Karthik Krishnaswamy is a senior sub-editor at ESPNcricinfo
Kolkata Knight Riders 130 for 7 (Rana 36*, Gill 30, Avesh 3-13) beat Delhi Capitals 127 for 9 (Pant 39, Smith 39, Ferguson 2-10, Narine 2-18, V Iyer 2-29) by three wickets
In replacing the injured Andre Russell with a fast bowler rather than an allrounder, Kolkata Knight Riders were placing a lot of faith in Sunil Narine to balance their side. He no longer opens their batting, and before this game had scored 4, 6, 0, 0 and 0* in his only outings with the bat this season.
Narine repaid that faith with an influential all-round display that led the Knight Riders to their third win in four games in the UAE leg of IPL 2021.
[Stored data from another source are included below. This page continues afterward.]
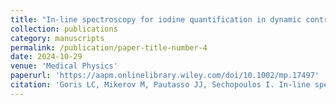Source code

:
 ```yaml
---
title: "In-line spectroscopy for iodine quantification in dynamic contrast-enhanced dedicated breast CT"
collection: publications
category: manuscripts
permalink: /publication/paper-title-number-4
date: 2024-10-29
venue: 'Medical Physics'
paperurl: 'https://aapm.onlinelibrary.wiley.com/doi/10.1002/mp.17497'
citation: 'Goris LC, Mikerov M, Pautasso JJ, Sechopoulos I. In-line spectroscopy for iodine quantification in dynamic contrast-enhanced dedicated breast CT. Med Phys. Published online October 29, 2024.'
---
```

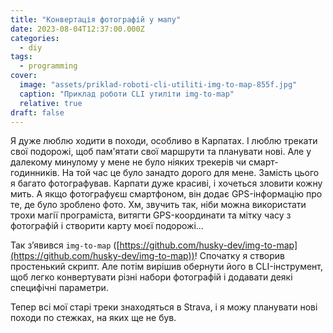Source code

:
 ```yaml
---
title: "Конвертація фотографій у мапу"
date: 2023-08-04T12:37:00.000Z
categories:
  - diy
tags:
  - programming
cover:
  image: "assets/priklad-roboti-cli-utiliti-img-to-map-855f.jpg"
  caption: "Приклад роботи CLI утиліти img-to-map"
  relative: true
draft: false
---
```


Я дуже люблю ходити в походи, особливо в Карпатах. І люблю трекати свої подорожі, щоб пам'ятати свої маршрути та планувати нові. Але у далекому минулому у мене не було ніяких трекерів чи смарт-годинників. На той час це було занадто дорого для мене. Замість цього я багато фотографував. Карпати дуже красиві, і хочеться зловити кожну мить. А якщо фотографуєш смартфоном, він додає GPS-інформацію про те, де було зроблено фото. Хм, звучить так, ніби можна використати трохи магії програміста, витягти GPS-координати та мітку часу з фотографій і створити карту моєї подорожі…

Так з’явився `img-to-map` ([https://github.com/husky-dev/img-to-map](https://github.com/husky-dev/img-to-map))! Спочатку я створив простенький скрипт. Але потім вирішив обернути його в CLI-інструмент, щоб легко конвертувати різні набори фотографій і додавати деякі специфічні параметри.

Тепер всі мої старі треки знаходяться в Strava, і я можу планувати нові походи по стежках, на яких ще не був.
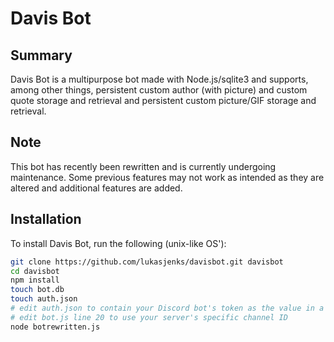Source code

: # Davis Bot

## Summary

Davis Bot is a multipurpose bot made with Node.js/sqlite3 and supports, among other things, persistent custom author (with picture) and custom quote storage and retrieval and persistent custom picture/GIF storage and retrieval.

## Note

This bot has recently been rewritten and is currently undergoing maintenance. Some previous features may not work as intended as they are altered and additional features are added.

## Installation

To install Davis Bot, run the following (unix-like OS'):

```bash
git clone https://github.com/lukasjenks/davisbot.git davisbot
cd davisbot
npm install
touch bot.db
touch auth.json
# edit auth.json to contain your Discord bot's token as the value in a key value pair with the key "token"
# edit bot.js line 20 to use your server's specific channel ID
node botrewritten.js
```
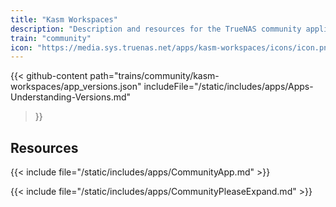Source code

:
 ```yaml
---
title: "Kasm Workspaces"
description: "Description and resources for the TrueNAS community application called Kasm Workspaces."
train: "community"
icon: "https://media.sys.truenas.net/apps/kasm-workspaces/icons/icon.png"
---
```


{{< github-content 
    path="trains/community/kasm-workspaces/app_versions.json"
	includeFile="/static/includes/apps/Apps-Understanding-Versions.md"
>}}

## Resources

{{< include file="/static/includes/apps/CommunityApp.md" >}}

{{< include file="/static/includes/apps/CommunityPleaseExpand.md" >}}
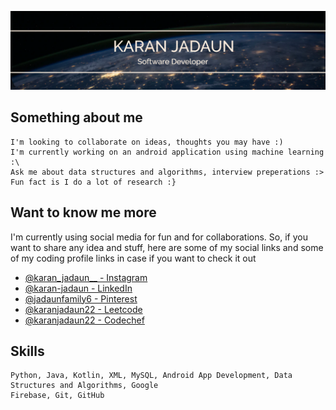 ![](https://github.com/KaranJadaun/KaranJadaun/blob/main/karanJadaunBanner.png?raw=true)

## Something about me

```
I'm looking to collaborate on ideas, thoughts you may have :)
I'm currently working on an android application using machine learning :\
Ask me about data structures and algorithms, interview preperations :>
Fun fact is I do a lot of research :}
```

## Want to know me more 

I'm currently using social media for fun and for collaborations. So, if you want to share any idea and stuff, here are some of my social links and some of my coding profile links in case if you want to check it out

- [@karan_jadaun__ - Instagram](https://instagram.com/karan_jadaun__)
- [@karan-jadaun - LinkedIn](https://linkedin.com/in/karanjadaun)
- [@jadaunfamily6 - Pinterest](https://pinterest.com/jadaunfamily6)
- [@karanjadaun22 - Leetcode](https://leetcode.com/karanjadaun22)
- [@karanjadaun22 - Codechef](https://codechef.com/users/karanjadaun22)

## Skills

```
Python, Java, Kotlin, XML, MySQL, Android App Development, Data Structures and Algorithms, Google
Firebase, Git, GitHub
```
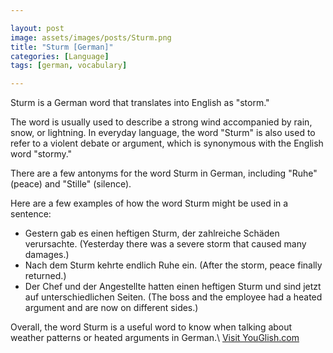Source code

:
 ```yaml
---

layout: post
image: assets/images/posts/Sturm.png
title: "Sturm [German]"
categories: [Language]
tags: [german, vocabulary]

---
```


Sturm is a German word that translates into English as "storm." 

The word is usually used to describe a strong wind accompanied by rain, snow, or lightning. In everyday language, the word "Sturm" is also used to refer to a violent debate or argument, which is synonymous with the English word "stormy." 

There are a few antonyms for the word Sturm in German, including "Ruhe" (peace) and "Stille" (silence). 

Here are a few examples of how the word Sturm might be used in a sentence:

- Gestern gab es einen heftigen Sturm, der zahlreiche Schäden verursachte. (Yesterday there was a severe storm that caused many damages.)
- Nach dem Sturm kehrte endlich Ruhe ein. (After the storm, peace finally returned.) 
- Der Chef und der Angestellte hatten einen heftigen Sturm und sind jetzt auf unterschiedlichen Seiten. (The boss and the employee had a heated argument and are now on different sides.) 

Overall, the word Sturm is a useful word to know when talking about weather patterns or heated arguments in German.\ <a id="yg-widget-0" class="youglish-widget" data-query="Sturm" data-lang="german" data-components="8412" data-auto-start="0" data-bkg-color="theme_light" data-title="How%20to%20pronounce%20Sturm%20in%20German"  rel="nofollow" href="https://youglish.com">Visit YouGlish.com</a><script async src="https://youglish.com/public/emb/widget.js" charset="utf-8"></script>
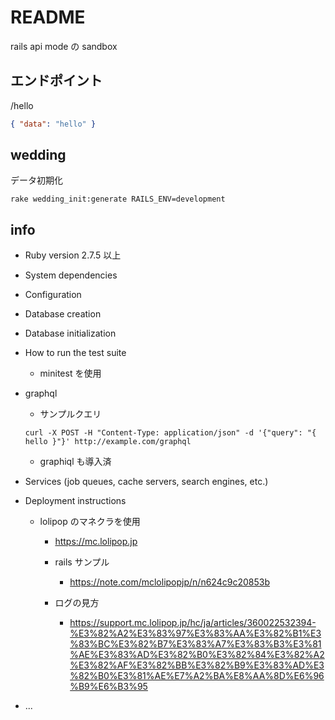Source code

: # README

rails api mode の sandbox

## エンドポイント

/hello

```json
{ "data": "hello" }
```

## wedding

データ初期化
```shell
rake wedding_init:generate RAILS_ENV=development
```

## info

- Ruby version
  2.7.5 以上

- System dependencies

- Configuration

- Database creation

- Database initialization

- How to run the test suite

  - minitest を使用

- graphql
  - サンプルクエリ
  ```shell
  curl -X POST -H "Content-Type: application/json" -d '{"query": "{ hello }"}' http://example.com/graphql
  ```
  - graphiql も導入済
- Services (job queues, cache servers, search engines, etc.)

- Deployment instructions

  - lolipop のマネクラを使用

    - https://mc.lolipop.jp

    - rails サンプル

      - https://note.com/mclolipopjp/n/n624c9c20853b

    - ログの見方
      - https://support.mc.lolipop.jp/hc/ja/articles/360022532394-%E3%82%A2%E3%83%97%E3%83%AA%E3%82%B1%E3%83%BC%E3%82%B7%E3%83%A7%E3%83%B3%E3%81%AE%E3%83%AD%E3%82%B0%E3%82%84%E3%82%A2%E3%82%AF%E3%82%BB%E3%82%B9%E3%83%AD%E3%82%B0%E3%81%AE%E7%A2%BA%E8%AA%8D%E6%96%B9%E6%B3%95

- ...
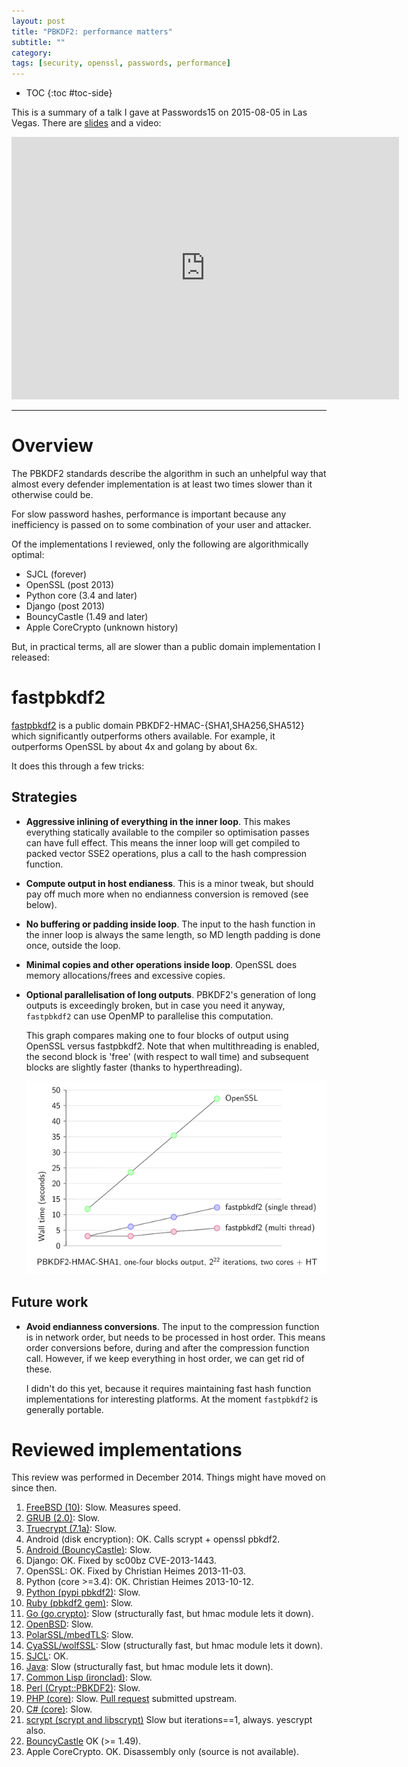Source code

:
 ```yaml
---
layout: post
title: "PBKDF2: performance matters"
subtitle: ""
category: 
tags: [security, openssl, passwords, performance]
---
```


* TOC
{:toc #toc-side}

This is a summary of a talk I gave at Passwords15 on 2015-08-05 in Las Vegas.
There are [slides][slides] and a video:

<iframe width="620" height="420" src="https://www.youtube.com/embed/k_szwKBuNBw" frameborder="0" allowfullscreen></iframe>

---

# Overview

The PBKDF2 standards describe the algorithm in such an unhelpful way that almost every defender implementation is at least two times slower than it otherwise could be.

For slow password hashes, performance is important because any inefficiency is passed on to some combination of your user and attacker.

Of the implementations I reviewed, only the following are algorithmically optimal:

* SJCL (forever)
* OpenSSL (post 2013)
* Python core (3.4 and later)
* Django (post 2013)
* BouncyCastle (1.49 and later)
* Apple CoreCrypto (unknown history)

But, in practical terms, all are slower than a public domain implementation I released: 

# fastpbkdf2

[fastpbkdf2][fastpbkdf2] is a public domain PBKDF2-HMAC-{SHA1,SHA256,SHA512} which significantly outperforms
others available.  For example, it outperforms OpenSSL by about 4x and golang by about 6x.

It does this through a few tricks:

## Strategies

* **Aggressive inlining of everything in the inner loop**.  This makes everything statically available to the compiler so optimisation passes can have full effect.  This means the inner loop will get compiled to packed vector SSE2 operations, plus a call to the hash compression function.
  
* **Compute output in host endianess**.  This is a minor tweak, but should pay off much more when no endianness conversion is removed (see below).
  
* **No buffering or padding inside loop**.  The input to the hash function in the inner loop is always the same length, so MD length padding is done once, outside the loop.
  
* **Minimal copies and other operations inside loop**.  OpenSSL does memory allocations/frees and excessive copies.
  
* **Optional parallelisation of long outputs**.  PBKDF2's generation of long outputs is exceedingly broken, but in case you need it anyway, `fastpbkdf2` can use OpenMP to parallelise this computation.

  This graph compares making one to four blocks of output using OpenSSL versus fastpbkdf2.  Note that when multithreading is enabled, the second block is 'free' (with respect to wall time) and subsequent blocks are slightly faster (thanks to hyperthreading).
  
  ![calculating 1-4 blocks of output openssl/single thread fastpbkdf2/multi thread fastpbkdf2][multigraph]

## Future work

* **Avoid endianness conversions**.  The input to the compression function is in network order, but needs to be processed in host order.  This means order conversions before, during and after the compression function call.  However, if we keep everything in host order, we can get rid of these.
  
  I didn't do this yet, because it requires maintaining fast hash function implementations for interesting platforms.  At the moment `fastpbkdf2` is generally portable.

# Reviewed implementations
This review was performed in December 2014.  Things might have moved on since then.

1. [FreeBSD (10)][freebsd]:  Slow.  Measures speed.
2. [GRUB (2.0)][grub]: Slow.
3. [Truecrypt (7.1a)][truecrypt]: Slow.
4. Android (disk encryption): OK. Calls scrypt + openssl pbkdf2.
5. [Android (BouncyCastle)][androidbc]: Slow.
6. Django: OK. Fixed by sc00bz CVE-2013-1443.
7. OpenSSL: OK. Fixed by Christian Heimes 2013-11-03.
8. Python (core >=3.4): OK. Christian Heimes 2013-10-12.
9. [Python (pypi pbkdf2)][pypipbkdf2]:  Slow.
10. [Ruby (pbkdf2 gem)][rubygem]: Slow.
11. [Go (go.crypto)][gocrypto]: Slow (structurally fast, but hmac module lets it down).
12. [OpenBSD][openbsd]: Slow.
13. [PolarSSL/mbedTLS][polarssl]: Slow.
14. [CyaSSL/wolfSSL][cyassl]: Slow (structurally fast, but hmac module lets it down).
15. [SJCL][sjcl]: OK.
16. [Java][openjdk]: Slow (structurally fast, but hmac module lets it down).
17. [Common Lisp (ironclad)][lispironclad]: Slow.
18. [Perl (Crypt::PBKDF2)][perlcpan]: Slow.
19. [PHP (core)][phpcore]: Slow. [Pull request][phppatch] submitted upstream.
20. [C# (core)][mscorlib]: Slow.
21. [scrypt (scrypt and libscrypt)][scrypt] Slow but iterations==1, always. yescrypt also.
22. [BouncyCastle][bouncycastle] OK (>= 1.49).
23. Apple CoreCrypto. OK. Disassembly only (source is not available).

[slides]: https://github.com/ctz/talks/blob/master/pbkdf2/pbkdf2.pdf
[fastpbkdf2]: https://github.com/ctz/fastpbkdf2
[multigraph]: /assets/fastpbkdf2-graph.png

[freebsd]: http://sources.freebsd.org/RELENG_10/src/sys/geom/eli/pkcs5v2.c
[grub]: https://github.com/mokafive/grub/blob/upstream/grub-core/lib/pbkdf2.c#L89
[truecrypt]: https://github.com/FauxFaux/truecrypt/blob/targz/Common/Pkcs5.c#L131
[androidbc]: https://android.googlesource.com/platform/external/bouncycastle/+/2768c2948c0b1931bff087e43a8db8059c183b56/bcprov/src/main/java/org/bouncycastle/crypto/generators/PKCS5S2ParametersGenerator.java
[pypipbkdf2]: https://github.com/dlitz/python-pbkdf2/blob/master/pbkdf2.py#L173
[rubygem]: https://rubygems.org/gems/pbkdf2
[gocrypto]: https://code.google.com/p/go/source/browse/pbkdf2/pbkdf2.go?repo=crypto
[openbsd]: http://cvsweb.openbsd.org/cgi-bin/cvsweb/~checkout~/src/lib/libutil/pkcs5_pbkdf2.c?rev=1.6&content-type=text/plain
[polarssl]: https://github.com/polarssl/polarssl/blob/1b4eda3af96a7fb53a327fb3325670a14ff02213/library/pkcs5.c
[cyassl]: https://github.com/cyassl/cyassl/blob/fc24dca12dd724aea8448fc65ade35527ea3c26c/ctaocrypt/src/pwdbased.c
[sjcl]: https://github.com/bitwiseshiftleft/sjcl/blob/136512284d923390c115a735746b965c12f39fd0/core/pbkdf2.js
[openjdk]: http://hg.openjdk.java.net/jdk7/jdk7/jdk/file/9b8c96f96a0f/src/share/classes/com/sun/crypto/provider/HmacCore.java
[lispironclad]: https://github.com/froydnj/ironclad/blob/e0c1067fd5d00552fb4050f8654a610f619b4075/src/pkcs5.lisp#L51
[perlcpan]: https://metacpan.org/source/ARODLAND/Crypt-PBKDF2-0.142390/lib/Crypt/PBKDF2.pm
[phpcore]: https://github.com/php/php-src/blob/d0cb715373c3fbe9dc095378ec5ed8c71f799f67/ext/hash/hash.c#L214
[phppatch]: https://github.com/php/php-src/pull/1387
[mscorlib]: http://referencesource.microsoft.com/#mscorlib/system/security/cryptography/rfc2898derivebytes.cs,170
[scrypt]: https://github.com/technion/libscrypt/blob/master/sha256.c#L393
[bouncycastle]: https://github.com/bcgit/bc-java/blob/master/core/src/main/java/org/bouncycastle/crypto/generators/PKCS5S2ParametersGenerator.java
On a tricky, two-paced pitch in Sharjah, Delhi Capitals only managed 127 after being sent in, with Narine looking un-hittable while finishing with 2 for 18 in his four overs. The chase was a stop-start affair, and there were moments when it seemed like the game could go either way, not least when Narine walked in with the Knight Riders needing 32 off 32 with five wickets in hand.
Chancing his arm and riding his luck, Narine clattered 21 off 10 balls, quickly reinforcing the smallness of the target. The game wasn't quite done yet, as Narine and then Tim Southee fell with the Knight Riders at the doorstep of victory, necessitating an injured Lockie Ferguson to come out to bat. But Narine's hitting ensured the anxiety was kept to a minimum: Nitish Rana's winning slash to the third man boundary came with 10 balls still left to play.
Dhawan and only
Four overs into the match, it wasn't yet fully apparent how this pitch would play. Knight Riders went all-pace in the powerplay, and Shikhar Dhawan used the pace on offer from Sandeep Warrier and Tim Southee to pick up five fours in 16 balls.
An umpire's call verdict saved Dhawan when a Southee skidder sneaked under his attempted pull in the fourth over, and in the next over he slapped Ferguson straight to cover point to fall for 24 off 20. By then, Knight Riders had worked out that slower balls and cross-seam balls bowled into the pitch was the way to go for the seamers. Capitals 35 for 1 in five overs.
The Chakravarthy-Narine strangle
From the 6th over to the 11th, it was all about Knight Riders' mystery spinners, both of whom bowl quick and into the pitch, hitting the shorter side of a good length and denying batters easy hits down the ground. It was the ideal style of spin bowling for this pitch, and the Capitals batters struggled to take the initiative against Varun Chakravarthy and Narine.
Only 17 came off the first four overs of spin, with Narine picking up his first wicket with a brilliant bit of deception, switching to a middle-finger-and-ring-finger grip while loading up behind his back, and sneaking an offbreak between bat and pad as Shreyas Iyer looked to push into the off side with an open face.
Steven Smith - who had come in for the injured Prithvi Shaw - picked up a pair of deft fours off the first ball of Chakravarthy's third over, the tenth of Capitals' innings, and then swept Narine to beat a diving deep backward square leg in the next over, to move to 35 off 27.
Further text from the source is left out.